Rendered images with source text
····················

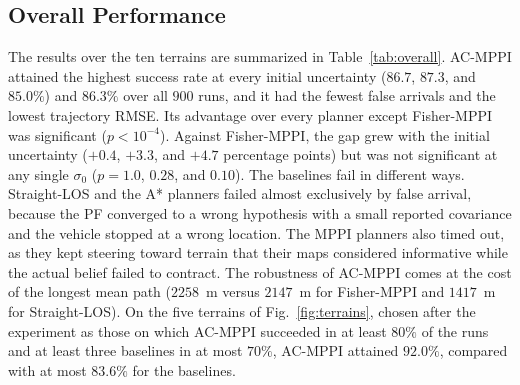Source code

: \documentclass[letterpaper, 10 pt, journal, twoside]{IEEEtran}
\begin{document}
\subsection{Overall Performance}
The results over the ten terrains are summarized in Table~\ref{tab:overall}. AC-MPPI attained the highest success rate at every initial uncertainty ($86.7$, $87.3$, and $85.0\%$) and $86.3\%$ over all $900$ runs, and it had the fewest false arrivals and the lowest trajectory RMSE. Its advantage over every planner except Fisher-MPPI was significant ($p < 10^{-4}$). Against Fisher-MPPI, the gap grew with the initial uncertainty ($+0.4$, $+3.3$, and $+4.7$ percentage points) but was not significant at any single $\sigma_0$ ($p = 1.0$, $0.28$, and $0.10$). The baselines fail in different ways. Straight-LOS and the A* planners failed almost exclusively by false arrival, because the PF converged to a wrong hypothesis with a small reported covariance and the vehicle stopped at a wrong location. The MPPI planners also timed out, as they kept steering toward terrain that their maps considered informative while the actual belief failed to contract. The robustness of AC-MPPI comes at the cost of the longest mean path ($2258$~m versus $2147$~m for Fisher-MPPI and $1417$~m for Straight-LOS). On the five terrains of Fig.~\ref{fig:terrains}, chosen after the experiment as those on which AC-MPPI succeeded in at least $80\%$ of the runs and at least three baselines in at most $70\%$, AC-MPPI attained $92.0\%$, compared with at most $83.6\%$ for the baselines.
\end{document}
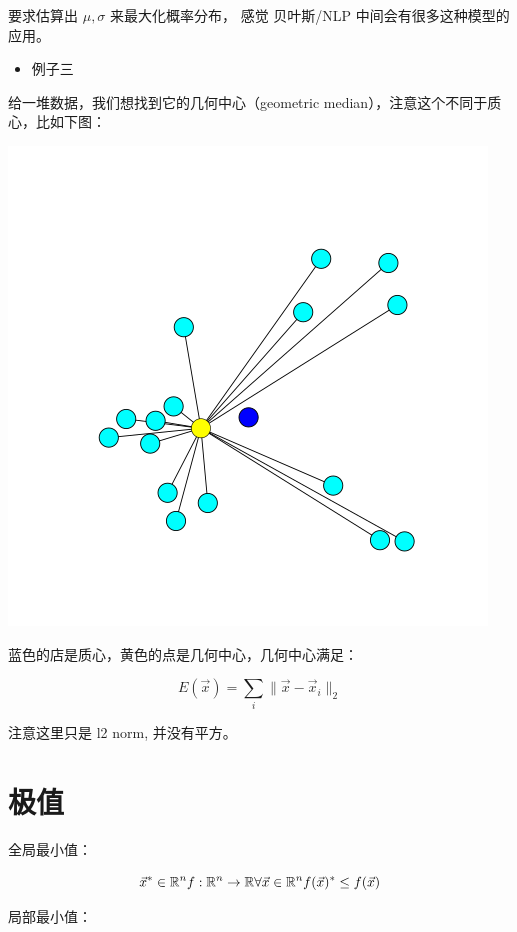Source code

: \documentclass[
]{book}
\providecommand{\tightlist}{%
  \setlength{\itemsep}{0pt}\setlength{\parskip}{0pt}}
\begin{document}
要求估算出 \(\mu, \sigma\) 来最大化概率分布， 感觉 贝叶斯/NLP 中间会有很多这种模型的应用。

\begin{itemize}
\tightlist
\item
  例子三
\end{itemize}

给一堆数据，我们想找到它的几何中心（geometric median），注意这个不同于质心，比如下图：

\includegraphics{images/480px-Geometric_median_example.png}

蓝色的店是质心，黄色的点是几何中心，几何中心满足：

\[
E(\vec{x}) = \sum_i \parallel \vec{x} - \vec{x}_i \parallel_2
\]

注意这里只是 l2 norm, 并没有平方。

\hypertarget{ux6781ux503c}{%
\section{极值}\label{ux6781ux503c}}

全局最小值：

\[
\vec{x}^* \in  \mathbb{R}^n \\
f: \mathbb{R}^n \to \mathbb{R} \\
\forall \vec{x} \in \mathbb{R}^n f(\vec{x})^* \le f(\vec{x}) 
\]

局部最小值：
\end{document}
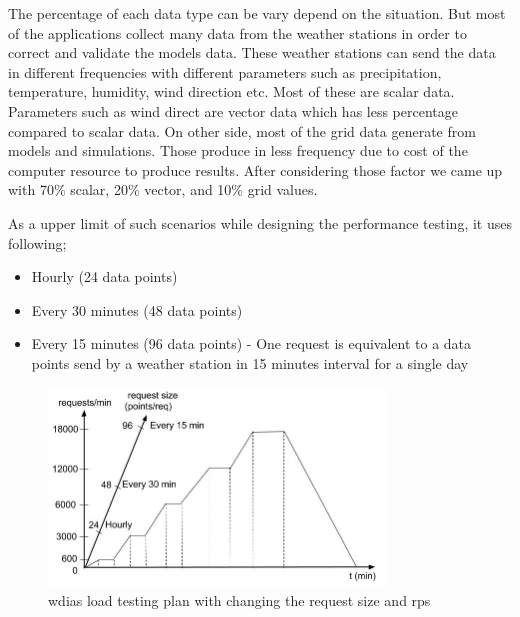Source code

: The percentage of each data type can be vary depend on the situation. But most of the applications collect many data from the weather stations in order to correct and validate the models data. These weather stations can send the data in different frequencies with different parameters such as precipitation, temperature, humidity, wind direction etc.
Most of these are scalar data. Parameters such as wind direct are vector data which has less percentage compared to scalar data. On other side, most of the grid data generate from models and simulations. Those produce in less frequency due to cost of the computer resource to produce results. After considering those factor we came up with 70\% scalar, 20\% vector, and 10\% grid values.

As a upper limit of such scenarios while designing the performance testing, it uses following;
\begin{itemize}
    \item Hourly (24 data points) 
    \item Every 30 minutes (48 data points)
    \item Every 15 minutes (96 data points) - One request is equivalent to a data points send by a weather station in 15 minutes interval for a single day
\end{itemize}

\begin{figure}[htp]
    \centering
    \includegraphics[width=0.8\textwidth]{results/work_load/performance_study_v4.jpg}
    \caption{\acrshort{wdias} load testing plan with changing the request size and \acrshort{rps}}
    \label{fi:performance_study_load}
\end{figure}

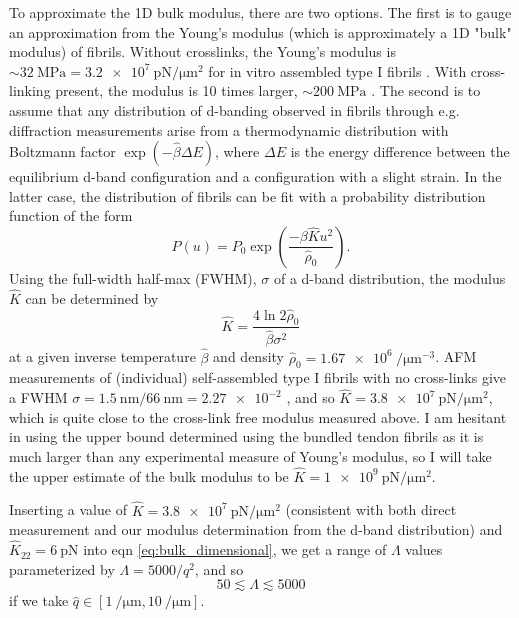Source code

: \documentclass[12pt]{article}
\begin{document}
To approximate the 1D bulk modulus, there are two options. The first is to gauge an approximation from the Young's modulus (which is approximately a 1D "bulk" modulus) of fibrils. Without crosslinks, the Young's modulus is $\sim\SI{32}{\mega\pascal}=\SI{3.2e7}{\pico\newton\per\micro\meter^2}$ for in vitro assembled type I fibrils \cite{Graham:2004bl}. With cross-linking present, the modulus is 10 times larger, $\sim\SI{200}{\mega\pascal}$ \cite{vanderRijt:2006bt}. The second is to assume that any distribution of d-banding observed in fibrils through e.g. diffraction measurements arise from a thermodynamic distribution with Boltzmann factor $\exp(-\hat{\beta}\Delta E)$, where $\Delta E$ is the energy difference between the equilibrium d-band configuration and a configuration with a slight strain. In the latter case, the distribution of fibrils can be fit with a probability distribution function of the form
\begin{equation}\label{eq:dbandpdf}
P(u)=P_0\exp\left(\frac{-\beta\hat{K}u^2}{\hat{\rho}_0}\right).
\end{equation}
Using the full-width half-max (FWHM), $\sigma$ of a d-band distribution, the modulus $\hat{K}$ can be determined by
\begin{equation}\label{eq:FWHM}
\hat{K}=\frac{4\ln2\hat{\rho}_0}{\hat{\beta}\sigma^2}
\end{equation}
at a given inverse temperature $\hat{\beta}$ and density $\hat{\rho}_0=\SI{1.67e6}{\per\micro\meter^{-3}}$. AFM measurements of (individual) self-assembled type I fibrils with no cross-links give a FWHM $\sigma=\SI{1.5}{\nano\meter}/\SI{66}{\nano\meter}=\num{2.27e-2}$ \cite{Fang:2013ba}, and so $\hat{K}=\SI{3.8e7}{\pico\newton\per\micro\meter^2}$, which is quite close to the cross-link free modulus measured above. I am hesitant in using the upper bound determined using the bundled tendon fibrils as it is much larger than any experimental measure of Young's modulus, so I will take the upper estimate of the bulk modulus to be $\hat{K}=\SI{1e9}{\pico\newton\per\micro\meter\squared}$.

Inserting a value of $\hat{K}=\SI{3.8e7}{\pico\newton\per\micro\meter^2}$ (consistent with both direct measurement and our modulus determination from the d-band distribution) and $\hat{K}_{22}=\SI{6}{\pico\newton}$ into eqn \ref{eq:bulk_dimensional}, we get a range of $\Lambda$ values parameterized by $\Lambda=5000/q^2$, and so
\begin{equation}\label{eq:Lambda}
50\lesssim\Lambda\lesssim5000
\end{equation}
if we take $\hat{q}\in[\SI{1}{\per\micro\meter},\SI{10}{\per\micro\meter}]$.
\clearpage


\end{document}
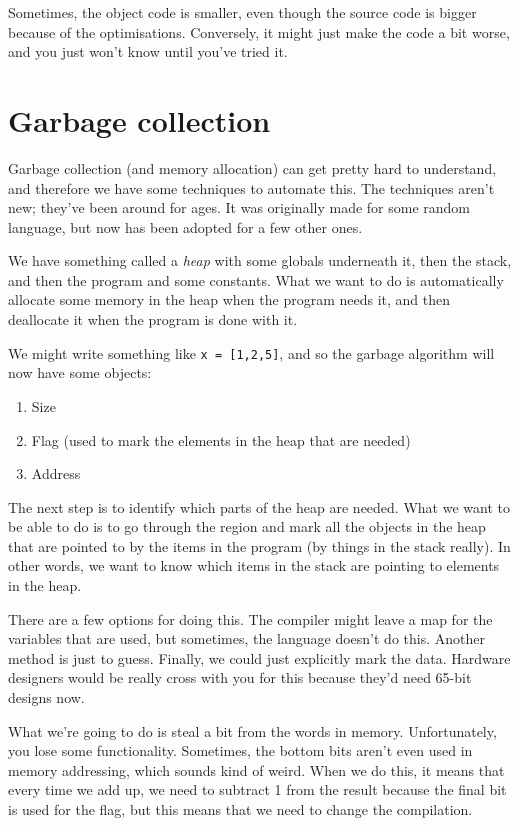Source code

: \documentclass[11pt,a4paper,titlepage,dvipsnames,cmyk]{scrartcl}
\begin{document}
Sometimes, the object code is smaller, even though the source code is
bigger because of the optimisations. Conversely, it might just make the
code a bit worse, and you just won't know until you've tried it.

\section{Garbage collection}%
\label{sec:garbage-collection}

Garbage collection (and memory allocation) can get pretty hard to
understand, and therefore we have some techniques to automate this. The
techniques aren't new; they've been around for ages. It was originally
made for some random language, but now has been adopted for a few other
ones.

We have something called a \textit{heap} with some globals underneath it,
then the stack, and then the program and some constants. What we want to
do is automatically allocate some memory in the heap when the program
needs it, and then deallocate it when the program is done with it.

We might write something like \lstinline|x = [1,2,5]|, and so the garbage
algorithm will now have some objects:

\begin{enumerate}
    \item Size
    \item Flag (used to mark the elements in the heap that are
        needed)
    \item Address
\end{enumerate}

The next step is to identify which parts of the heap are needed. What we
want to be able to do is to go through the region and mark all the objects
in the heap that are pointed to by the items in the program (by things in
the stack really). In other words, we want to know which items in the
stack are pointing to elements in the heap.

There are a few options for doing this. The compiler might leave a map for
the variables that are used, but sometimes, the language doesn't do this.
Another method is just to guess. Finally, we could just explicitly mark
the data. Hardware designers would be really cross with you for this
because they'd need 65-bit designs now.

What we're going to do is steal a bit from the words in memory.
Unfortunately, you lose some functionality. Sometimes, the bottom bits
aren't even used in memory addressing, which sounds kind of weird.  When
we do this, it means that every time we add up, we need to subtract 1 from
the result because the final bit is used for the flag, but this means that
we need to change the compilation.
\end{document}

····················

_Exercise:_
Collect from the data above every line that includes "single".

_Answer:_
The results over the ten terrains are summarized in Table~\ref{tab:overall}. AC-MPPI attained the highest success rate at every initial uncertainty ($86.7$, $87.3$, and $85.0\%$) and $86.3\%$ over all $900$ runs, and it had the fewest false arrivals and the lowest trajectory RMSE. Its advantage over every planner except Fisher-MPPI was significant ($p < 10^{-4}$). Against Fisher-MPPI, the gap grew with the initial uncertainty ($+0.4$, $+3.3$, and $+4.7$ percentage points) but was not significant at any single $\sigma_0$ ($p = 1.0$, $0.28$, and $0.10$). The baselines fail in different ways. Straight-LOS and the A* planners failed almost exclusively by false arrival, because the PF converged to a wrong hypothesis with a small reported covariance and the vehicle stopped at a wrong location. The MPPI planners also timed out, as they kept steering toward terrain that their maps considered informative while the actual belief failed to contract. The robustness of AC-MPPI comes at the cost of the longest mean path ($2258$~m versus $2147$~m for Fisher-MPPI and $1417$~m for Straight-LOS). On the five terrains of Fig.~\ref{fig:terrains}, chosen after the experiment as those on which AC-MPPI succeeded in at least $80\%$ of the runs and at least three baselines in at most $70\%$, AC-MPPI attained $92.0\%$, compared with at most $83.6\%$ for the baselines.
    \item Every 15 minutes (96 data points) - One request is equivalent to a data points send by a weather station in 15 minutes interval for a single day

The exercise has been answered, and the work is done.